*** Opening of SOURCE MATERIAL ***

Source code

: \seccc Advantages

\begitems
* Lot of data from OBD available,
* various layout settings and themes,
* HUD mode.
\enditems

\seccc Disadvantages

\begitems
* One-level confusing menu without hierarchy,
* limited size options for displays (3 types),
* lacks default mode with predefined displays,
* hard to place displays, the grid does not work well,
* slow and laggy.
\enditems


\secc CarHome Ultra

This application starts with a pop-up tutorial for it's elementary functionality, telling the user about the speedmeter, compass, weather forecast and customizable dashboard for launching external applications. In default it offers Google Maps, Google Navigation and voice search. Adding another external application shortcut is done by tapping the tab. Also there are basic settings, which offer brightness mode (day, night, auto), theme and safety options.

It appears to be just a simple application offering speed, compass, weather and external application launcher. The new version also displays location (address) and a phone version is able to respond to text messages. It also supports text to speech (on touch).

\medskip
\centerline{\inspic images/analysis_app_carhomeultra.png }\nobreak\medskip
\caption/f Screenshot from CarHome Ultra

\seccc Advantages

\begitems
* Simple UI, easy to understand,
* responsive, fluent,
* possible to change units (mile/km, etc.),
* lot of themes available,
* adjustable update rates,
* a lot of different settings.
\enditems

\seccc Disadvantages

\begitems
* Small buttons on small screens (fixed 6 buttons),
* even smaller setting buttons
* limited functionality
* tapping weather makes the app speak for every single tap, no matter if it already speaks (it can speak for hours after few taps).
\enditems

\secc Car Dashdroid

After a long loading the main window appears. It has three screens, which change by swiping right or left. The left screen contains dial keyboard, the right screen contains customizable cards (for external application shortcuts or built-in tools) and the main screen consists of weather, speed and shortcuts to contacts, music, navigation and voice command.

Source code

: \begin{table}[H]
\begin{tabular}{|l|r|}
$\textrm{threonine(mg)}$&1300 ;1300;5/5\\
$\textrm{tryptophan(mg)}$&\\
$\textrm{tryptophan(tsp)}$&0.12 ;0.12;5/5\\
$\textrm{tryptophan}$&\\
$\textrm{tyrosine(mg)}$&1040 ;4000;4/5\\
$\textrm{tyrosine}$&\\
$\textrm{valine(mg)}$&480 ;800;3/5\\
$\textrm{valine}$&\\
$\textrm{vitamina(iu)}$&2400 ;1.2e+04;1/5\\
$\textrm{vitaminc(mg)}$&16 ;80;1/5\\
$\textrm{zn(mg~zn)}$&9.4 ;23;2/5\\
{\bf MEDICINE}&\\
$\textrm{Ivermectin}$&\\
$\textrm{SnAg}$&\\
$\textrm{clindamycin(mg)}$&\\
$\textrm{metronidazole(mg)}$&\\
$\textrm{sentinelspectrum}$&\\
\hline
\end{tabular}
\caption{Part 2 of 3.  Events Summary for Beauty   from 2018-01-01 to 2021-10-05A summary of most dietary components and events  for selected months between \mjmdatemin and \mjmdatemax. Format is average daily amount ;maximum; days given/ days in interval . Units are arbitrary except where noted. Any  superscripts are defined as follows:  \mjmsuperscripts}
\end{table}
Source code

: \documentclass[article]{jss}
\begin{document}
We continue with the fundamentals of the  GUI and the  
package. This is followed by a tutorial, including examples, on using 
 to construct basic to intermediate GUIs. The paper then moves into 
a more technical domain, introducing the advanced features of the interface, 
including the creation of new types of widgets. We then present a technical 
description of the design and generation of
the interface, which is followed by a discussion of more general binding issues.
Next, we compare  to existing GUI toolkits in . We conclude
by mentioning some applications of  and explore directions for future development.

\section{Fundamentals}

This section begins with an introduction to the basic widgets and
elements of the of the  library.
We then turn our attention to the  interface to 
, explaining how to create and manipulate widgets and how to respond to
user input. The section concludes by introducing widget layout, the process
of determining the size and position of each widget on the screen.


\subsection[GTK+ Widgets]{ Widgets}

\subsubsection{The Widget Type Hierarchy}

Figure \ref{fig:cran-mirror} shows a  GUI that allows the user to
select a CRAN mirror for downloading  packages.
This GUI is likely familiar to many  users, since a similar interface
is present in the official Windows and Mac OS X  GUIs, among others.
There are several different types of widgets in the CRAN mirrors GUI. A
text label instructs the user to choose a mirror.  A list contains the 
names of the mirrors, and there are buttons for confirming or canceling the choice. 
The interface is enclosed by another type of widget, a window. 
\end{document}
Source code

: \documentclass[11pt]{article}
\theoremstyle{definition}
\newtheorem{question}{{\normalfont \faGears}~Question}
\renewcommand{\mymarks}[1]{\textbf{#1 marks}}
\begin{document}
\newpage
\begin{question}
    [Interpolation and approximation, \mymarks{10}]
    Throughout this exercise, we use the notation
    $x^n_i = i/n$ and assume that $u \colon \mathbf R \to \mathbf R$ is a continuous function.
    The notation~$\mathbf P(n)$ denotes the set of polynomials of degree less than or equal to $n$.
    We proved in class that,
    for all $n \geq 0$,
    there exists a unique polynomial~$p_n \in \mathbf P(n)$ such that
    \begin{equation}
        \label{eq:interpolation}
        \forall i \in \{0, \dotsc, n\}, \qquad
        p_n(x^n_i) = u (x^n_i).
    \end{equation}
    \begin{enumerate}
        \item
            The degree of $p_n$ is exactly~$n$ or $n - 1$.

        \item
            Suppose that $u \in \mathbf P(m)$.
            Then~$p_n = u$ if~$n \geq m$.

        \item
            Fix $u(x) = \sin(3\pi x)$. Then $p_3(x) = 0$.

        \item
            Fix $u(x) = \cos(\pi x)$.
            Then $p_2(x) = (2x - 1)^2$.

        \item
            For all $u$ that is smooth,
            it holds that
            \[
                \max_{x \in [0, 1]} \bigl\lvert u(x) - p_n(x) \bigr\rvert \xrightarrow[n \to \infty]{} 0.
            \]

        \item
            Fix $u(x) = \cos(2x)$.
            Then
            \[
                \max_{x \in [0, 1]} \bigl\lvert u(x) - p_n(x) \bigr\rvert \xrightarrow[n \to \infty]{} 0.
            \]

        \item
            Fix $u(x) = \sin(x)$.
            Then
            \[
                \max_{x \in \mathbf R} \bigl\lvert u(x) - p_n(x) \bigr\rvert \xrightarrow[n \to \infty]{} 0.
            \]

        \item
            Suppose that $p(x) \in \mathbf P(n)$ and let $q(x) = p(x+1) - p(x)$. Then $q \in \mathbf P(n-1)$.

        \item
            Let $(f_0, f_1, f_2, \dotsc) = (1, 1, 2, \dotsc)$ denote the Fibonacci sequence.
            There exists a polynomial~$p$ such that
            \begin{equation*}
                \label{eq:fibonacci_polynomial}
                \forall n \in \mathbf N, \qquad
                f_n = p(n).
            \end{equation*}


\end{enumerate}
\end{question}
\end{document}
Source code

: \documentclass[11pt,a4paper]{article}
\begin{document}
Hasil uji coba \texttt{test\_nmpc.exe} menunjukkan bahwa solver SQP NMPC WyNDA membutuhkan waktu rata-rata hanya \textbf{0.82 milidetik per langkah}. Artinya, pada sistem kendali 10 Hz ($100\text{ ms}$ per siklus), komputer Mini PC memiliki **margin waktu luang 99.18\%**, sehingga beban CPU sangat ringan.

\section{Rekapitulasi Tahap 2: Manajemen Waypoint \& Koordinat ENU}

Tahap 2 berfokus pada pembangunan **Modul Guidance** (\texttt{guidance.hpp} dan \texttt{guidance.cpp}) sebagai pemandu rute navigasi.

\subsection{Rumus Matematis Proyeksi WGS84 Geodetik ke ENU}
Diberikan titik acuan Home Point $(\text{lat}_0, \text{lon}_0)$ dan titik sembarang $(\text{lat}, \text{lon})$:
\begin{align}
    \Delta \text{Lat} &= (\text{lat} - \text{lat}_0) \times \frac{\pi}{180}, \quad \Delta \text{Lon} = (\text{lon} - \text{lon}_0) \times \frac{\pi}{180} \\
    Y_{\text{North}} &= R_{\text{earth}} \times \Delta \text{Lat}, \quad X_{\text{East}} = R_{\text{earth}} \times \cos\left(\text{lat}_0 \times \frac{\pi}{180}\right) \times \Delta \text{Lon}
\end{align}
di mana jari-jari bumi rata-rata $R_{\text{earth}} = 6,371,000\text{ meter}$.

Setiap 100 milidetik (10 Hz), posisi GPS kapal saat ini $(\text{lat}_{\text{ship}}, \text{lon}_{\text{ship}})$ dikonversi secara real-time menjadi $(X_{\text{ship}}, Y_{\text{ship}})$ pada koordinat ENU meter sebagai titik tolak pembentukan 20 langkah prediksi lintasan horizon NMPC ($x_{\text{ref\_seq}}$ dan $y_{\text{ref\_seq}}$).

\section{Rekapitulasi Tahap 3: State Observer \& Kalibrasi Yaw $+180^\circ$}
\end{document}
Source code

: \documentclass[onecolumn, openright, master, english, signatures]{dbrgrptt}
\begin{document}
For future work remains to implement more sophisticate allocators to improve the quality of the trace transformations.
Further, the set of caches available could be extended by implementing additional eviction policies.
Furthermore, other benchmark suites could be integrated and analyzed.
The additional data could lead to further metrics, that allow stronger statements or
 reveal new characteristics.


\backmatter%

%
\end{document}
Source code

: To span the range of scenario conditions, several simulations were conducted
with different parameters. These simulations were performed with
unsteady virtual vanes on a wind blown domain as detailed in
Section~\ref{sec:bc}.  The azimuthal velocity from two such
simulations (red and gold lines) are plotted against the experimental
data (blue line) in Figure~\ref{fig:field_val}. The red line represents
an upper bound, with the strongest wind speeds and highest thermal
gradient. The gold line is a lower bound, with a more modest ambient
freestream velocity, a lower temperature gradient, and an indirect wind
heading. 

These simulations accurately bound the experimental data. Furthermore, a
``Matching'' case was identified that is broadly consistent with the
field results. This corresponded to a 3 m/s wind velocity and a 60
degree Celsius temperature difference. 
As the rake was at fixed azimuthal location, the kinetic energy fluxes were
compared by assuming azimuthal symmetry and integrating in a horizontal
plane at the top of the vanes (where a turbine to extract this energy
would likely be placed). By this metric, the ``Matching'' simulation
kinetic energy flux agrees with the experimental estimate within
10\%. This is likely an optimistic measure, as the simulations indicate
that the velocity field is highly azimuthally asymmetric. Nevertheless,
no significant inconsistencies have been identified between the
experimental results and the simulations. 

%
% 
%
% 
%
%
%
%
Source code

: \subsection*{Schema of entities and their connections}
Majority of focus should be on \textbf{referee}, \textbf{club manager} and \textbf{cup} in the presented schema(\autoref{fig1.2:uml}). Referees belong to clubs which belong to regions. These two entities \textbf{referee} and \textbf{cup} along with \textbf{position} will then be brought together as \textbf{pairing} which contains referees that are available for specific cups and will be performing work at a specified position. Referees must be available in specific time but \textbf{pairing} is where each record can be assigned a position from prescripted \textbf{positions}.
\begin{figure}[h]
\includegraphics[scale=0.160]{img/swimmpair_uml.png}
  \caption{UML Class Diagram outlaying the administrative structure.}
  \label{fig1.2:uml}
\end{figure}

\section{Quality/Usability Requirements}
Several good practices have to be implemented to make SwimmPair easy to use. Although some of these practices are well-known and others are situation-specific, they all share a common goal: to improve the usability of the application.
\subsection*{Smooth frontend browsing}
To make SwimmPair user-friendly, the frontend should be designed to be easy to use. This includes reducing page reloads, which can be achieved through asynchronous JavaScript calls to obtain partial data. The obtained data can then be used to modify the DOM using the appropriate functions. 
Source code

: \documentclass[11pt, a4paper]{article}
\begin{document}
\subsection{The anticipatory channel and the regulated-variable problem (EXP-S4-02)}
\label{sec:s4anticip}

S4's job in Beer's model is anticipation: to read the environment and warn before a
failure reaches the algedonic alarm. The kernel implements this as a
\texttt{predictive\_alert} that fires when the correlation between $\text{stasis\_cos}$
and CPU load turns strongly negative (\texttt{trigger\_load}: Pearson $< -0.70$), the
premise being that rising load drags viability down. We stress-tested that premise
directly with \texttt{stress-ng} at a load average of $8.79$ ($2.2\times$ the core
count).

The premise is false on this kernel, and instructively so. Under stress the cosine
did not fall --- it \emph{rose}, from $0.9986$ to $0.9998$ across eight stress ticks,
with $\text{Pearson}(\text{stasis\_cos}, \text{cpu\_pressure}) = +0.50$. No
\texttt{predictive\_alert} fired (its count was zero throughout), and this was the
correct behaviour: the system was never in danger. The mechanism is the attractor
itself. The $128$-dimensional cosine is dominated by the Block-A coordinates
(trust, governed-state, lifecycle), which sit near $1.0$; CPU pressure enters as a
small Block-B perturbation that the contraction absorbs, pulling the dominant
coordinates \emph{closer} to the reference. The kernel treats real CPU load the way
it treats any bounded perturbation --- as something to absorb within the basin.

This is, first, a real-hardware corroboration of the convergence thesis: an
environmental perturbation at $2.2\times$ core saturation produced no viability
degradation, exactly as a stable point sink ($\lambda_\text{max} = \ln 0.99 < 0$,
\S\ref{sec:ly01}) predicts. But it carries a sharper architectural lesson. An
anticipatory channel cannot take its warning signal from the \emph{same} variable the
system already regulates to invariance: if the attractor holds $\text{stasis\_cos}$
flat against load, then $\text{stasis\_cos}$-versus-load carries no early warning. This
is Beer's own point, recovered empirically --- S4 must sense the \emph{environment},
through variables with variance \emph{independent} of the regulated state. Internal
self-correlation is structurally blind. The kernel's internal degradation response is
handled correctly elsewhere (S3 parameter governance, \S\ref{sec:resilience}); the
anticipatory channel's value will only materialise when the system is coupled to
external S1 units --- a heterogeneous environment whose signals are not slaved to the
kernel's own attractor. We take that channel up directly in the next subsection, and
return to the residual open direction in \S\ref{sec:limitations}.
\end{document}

*** Close of SOURCE MATERIAL ***

→ WHAT IS REQUIRED
Report back every line of the entries in which "types" occurs.

→ SOLUTION BELOW
* limited size options for displays (3 types),
including the creation of new types of widgets. We then present a technical 
There are several different types of widgets in the CRAN mirrors GUI. A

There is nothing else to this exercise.